A declaração de Jean-Paul Sartre – “a
essência do ser humano é a sua simples existência”, isto é, a liberdade de
viver arremessa-nos num buraco negro permanece atual no pensamento ocidental. Ela
implica uma crítica radical a todos os tipos de codificações de valores, em
leis, normas ou hábitos, em que indulgimos insistentemente na busca vã de uma
segurança que não passa, na verdade, de mera imaginação doentia. A aparente
necessidade de se utilizar a prática política para que possa estabelecer um
sistema razoável de convivência, não foi capaz de obscurecê-la. “A existência
humana é, em si, radicalmente livre, embora cerceada socialmente por mecanismos
de condicionamento que se multiplicam sem cessar. O ser humano, portanto, é, em
si, radicalmente livre, embora introjete esses condicionamentos de maneira
mórbida e obsessiva. Estamos certamente submetidos a circunstâncias,
condicionadas e condicionadoras que marcam nossos limites como seres
contingentes num mundo contingente” – escreve Luís Carlos Maciel.

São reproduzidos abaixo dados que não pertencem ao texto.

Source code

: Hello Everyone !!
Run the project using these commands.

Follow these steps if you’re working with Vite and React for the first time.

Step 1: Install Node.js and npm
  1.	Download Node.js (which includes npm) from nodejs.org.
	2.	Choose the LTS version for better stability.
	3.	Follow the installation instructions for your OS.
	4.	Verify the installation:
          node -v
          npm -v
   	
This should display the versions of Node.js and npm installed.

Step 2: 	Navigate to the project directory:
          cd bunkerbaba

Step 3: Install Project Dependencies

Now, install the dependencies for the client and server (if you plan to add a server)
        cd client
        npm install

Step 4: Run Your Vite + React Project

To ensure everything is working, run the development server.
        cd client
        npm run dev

Hoje, mais do que nunca, a questão
da liberdade é a chave das sete portas. Ela está na alma da juventude, o que
evidencia a necessidade de mais espaços e meios. Isto, em todos os sentidos.

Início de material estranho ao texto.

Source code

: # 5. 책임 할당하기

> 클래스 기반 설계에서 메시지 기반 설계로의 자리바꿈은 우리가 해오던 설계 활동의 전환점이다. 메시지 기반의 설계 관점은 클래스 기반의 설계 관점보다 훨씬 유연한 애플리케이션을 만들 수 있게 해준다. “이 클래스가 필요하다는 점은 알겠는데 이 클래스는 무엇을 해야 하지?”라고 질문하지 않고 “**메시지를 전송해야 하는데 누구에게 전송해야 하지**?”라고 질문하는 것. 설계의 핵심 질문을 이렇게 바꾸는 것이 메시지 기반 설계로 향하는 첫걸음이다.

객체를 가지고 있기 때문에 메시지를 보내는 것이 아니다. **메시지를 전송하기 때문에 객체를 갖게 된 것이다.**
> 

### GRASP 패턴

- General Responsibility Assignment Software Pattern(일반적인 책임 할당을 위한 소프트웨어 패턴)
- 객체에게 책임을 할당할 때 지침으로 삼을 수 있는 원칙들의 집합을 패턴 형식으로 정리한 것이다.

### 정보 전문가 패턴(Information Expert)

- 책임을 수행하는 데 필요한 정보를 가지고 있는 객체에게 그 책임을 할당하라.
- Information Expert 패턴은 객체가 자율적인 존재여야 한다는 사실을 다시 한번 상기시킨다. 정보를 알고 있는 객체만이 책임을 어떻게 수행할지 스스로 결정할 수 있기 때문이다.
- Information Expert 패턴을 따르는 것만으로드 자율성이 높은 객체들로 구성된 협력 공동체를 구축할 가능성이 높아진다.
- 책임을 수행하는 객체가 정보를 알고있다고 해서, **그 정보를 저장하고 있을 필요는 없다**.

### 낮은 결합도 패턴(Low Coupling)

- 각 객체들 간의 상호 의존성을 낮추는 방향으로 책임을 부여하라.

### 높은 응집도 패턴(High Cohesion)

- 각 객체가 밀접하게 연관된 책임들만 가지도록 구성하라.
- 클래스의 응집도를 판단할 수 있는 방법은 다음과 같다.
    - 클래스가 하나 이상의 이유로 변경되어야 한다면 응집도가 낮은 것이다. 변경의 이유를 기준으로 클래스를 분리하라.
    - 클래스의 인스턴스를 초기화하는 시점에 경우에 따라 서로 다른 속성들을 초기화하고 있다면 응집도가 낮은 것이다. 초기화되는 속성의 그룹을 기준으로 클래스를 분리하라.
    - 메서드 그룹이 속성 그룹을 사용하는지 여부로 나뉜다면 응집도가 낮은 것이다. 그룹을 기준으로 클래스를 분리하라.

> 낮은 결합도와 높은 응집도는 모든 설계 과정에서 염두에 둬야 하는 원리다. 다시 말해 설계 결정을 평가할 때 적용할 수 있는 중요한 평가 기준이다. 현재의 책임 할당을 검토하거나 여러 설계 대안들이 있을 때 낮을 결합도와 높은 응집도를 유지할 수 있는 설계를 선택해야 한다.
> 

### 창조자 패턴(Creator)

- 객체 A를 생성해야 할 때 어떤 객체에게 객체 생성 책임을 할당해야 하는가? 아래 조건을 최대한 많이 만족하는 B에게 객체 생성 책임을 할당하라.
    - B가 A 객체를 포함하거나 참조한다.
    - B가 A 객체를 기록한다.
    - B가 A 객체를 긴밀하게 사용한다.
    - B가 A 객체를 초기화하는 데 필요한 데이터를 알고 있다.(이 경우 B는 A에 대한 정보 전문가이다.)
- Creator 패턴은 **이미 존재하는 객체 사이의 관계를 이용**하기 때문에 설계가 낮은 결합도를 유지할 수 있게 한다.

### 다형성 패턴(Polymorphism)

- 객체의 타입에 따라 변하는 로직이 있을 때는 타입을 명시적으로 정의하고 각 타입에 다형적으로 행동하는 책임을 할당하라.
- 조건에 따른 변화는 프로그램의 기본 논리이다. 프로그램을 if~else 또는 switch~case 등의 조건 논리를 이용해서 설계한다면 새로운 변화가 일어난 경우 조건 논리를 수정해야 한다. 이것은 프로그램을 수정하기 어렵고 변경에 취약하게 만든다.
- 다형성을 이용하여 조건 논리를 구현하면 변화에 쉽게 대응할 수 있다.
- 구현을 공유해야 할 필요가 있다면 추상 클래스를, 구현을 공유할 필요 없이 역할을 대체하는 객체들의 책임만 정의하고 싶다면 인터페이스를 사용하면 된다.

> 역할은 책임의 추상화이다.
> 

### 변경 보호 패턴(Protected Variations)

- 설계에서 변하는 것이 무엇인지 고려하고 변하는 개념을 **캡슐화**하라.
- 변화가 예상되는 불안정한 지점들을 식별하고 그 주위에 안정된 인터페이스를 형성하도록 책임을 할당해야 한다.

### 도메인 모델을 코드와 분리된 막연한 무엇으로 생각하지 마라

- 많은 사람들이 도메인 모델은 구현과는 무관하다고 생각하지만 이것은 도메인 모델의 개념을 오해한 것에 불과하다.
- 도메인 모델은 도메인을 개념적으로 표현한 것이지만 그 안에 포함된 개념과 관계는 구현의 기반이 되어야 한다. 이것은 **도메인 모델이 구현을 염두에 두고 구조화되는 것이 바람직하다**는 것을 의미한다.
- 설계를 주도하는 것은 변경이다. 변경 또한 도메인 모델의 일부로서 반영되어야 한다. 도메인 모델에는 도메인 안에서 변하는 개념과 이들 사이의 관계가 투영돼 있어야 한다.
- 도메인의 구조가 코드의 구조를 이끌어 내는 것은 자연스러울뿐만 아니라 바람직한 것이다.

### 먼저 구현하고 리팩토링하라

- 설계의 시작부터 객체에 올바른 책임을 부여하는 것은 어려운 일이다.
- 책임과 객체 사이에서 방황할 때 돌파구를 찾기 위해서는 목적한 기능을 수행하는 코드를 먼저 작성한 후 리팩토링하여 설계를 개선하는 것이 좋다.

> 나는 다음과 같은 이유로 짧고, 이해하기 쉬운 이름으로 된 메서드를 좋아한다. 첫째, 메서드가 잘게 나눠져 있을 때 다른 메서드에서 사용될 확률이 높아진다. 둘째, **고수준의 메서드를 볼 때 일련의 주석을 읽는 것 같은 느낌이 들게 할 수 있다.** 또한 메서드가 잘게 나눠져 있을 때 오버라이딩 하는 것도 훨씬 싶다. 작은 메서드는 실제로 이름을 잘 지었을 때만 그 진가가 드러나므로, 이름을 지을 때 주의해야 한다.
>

Dionisos, o deus do prazer, é apenas a base de nossa liberdade: é o material, o
solo, sobre o qual se exercerão nossos atos livres. Essa devoção precisa ser
provada em algum debate teórico contra o espírito determinista (o que
caracteriza a nossa época). O próprio, é teimosamente hostil ao fluxo natural
da criação, às manifestações artísticas, antes de mais nada, uma experiência
viva e com uma certeza interna. Contudo, os espíritos nefastos, hipócritas, dos
interesses corporativistas e próprios, temem o reconhecimento do caráter
sagrado de nossa juventude: fosse pôr em perigo a ordem social, a moral
familiar ou coisa parecida, quando, na verdade, só iria lhes revelar a nudez do
espírito existencialista e dionisíaca.
Cabe, aqui, contra toda mornidão
provinciana, tradicionalista e arcaica do ambiente, um papel exato e oportuno
no qual o nosso esforço permanente será o de obter o diálogo adequado entre a
compreensão do passado e a promoção do futuro, entre a compreensão já amadurecida
e a contribuição que apenas vai emergindo. Que não se tome tudo isso como uma
receita milagrosa (e nossa), mas como uma benfazeja hipótese de trabalho. Há
mais a fazer, entre nós do que simples e automaticamente elogiar ou investir em
determinado segmento. Há que lutar por muitas outras coisas: por um máximo de
informação e divulgação disciplinada em torno do nosso passado e presente, amealhando
e documentando, pouco a pouco, a memória de Presidente Prudente para
redistribuí-la e revivificá-la, bem como das entidades representativas; pelo
intercâmbio nacional e internacional, o mais amplo possível.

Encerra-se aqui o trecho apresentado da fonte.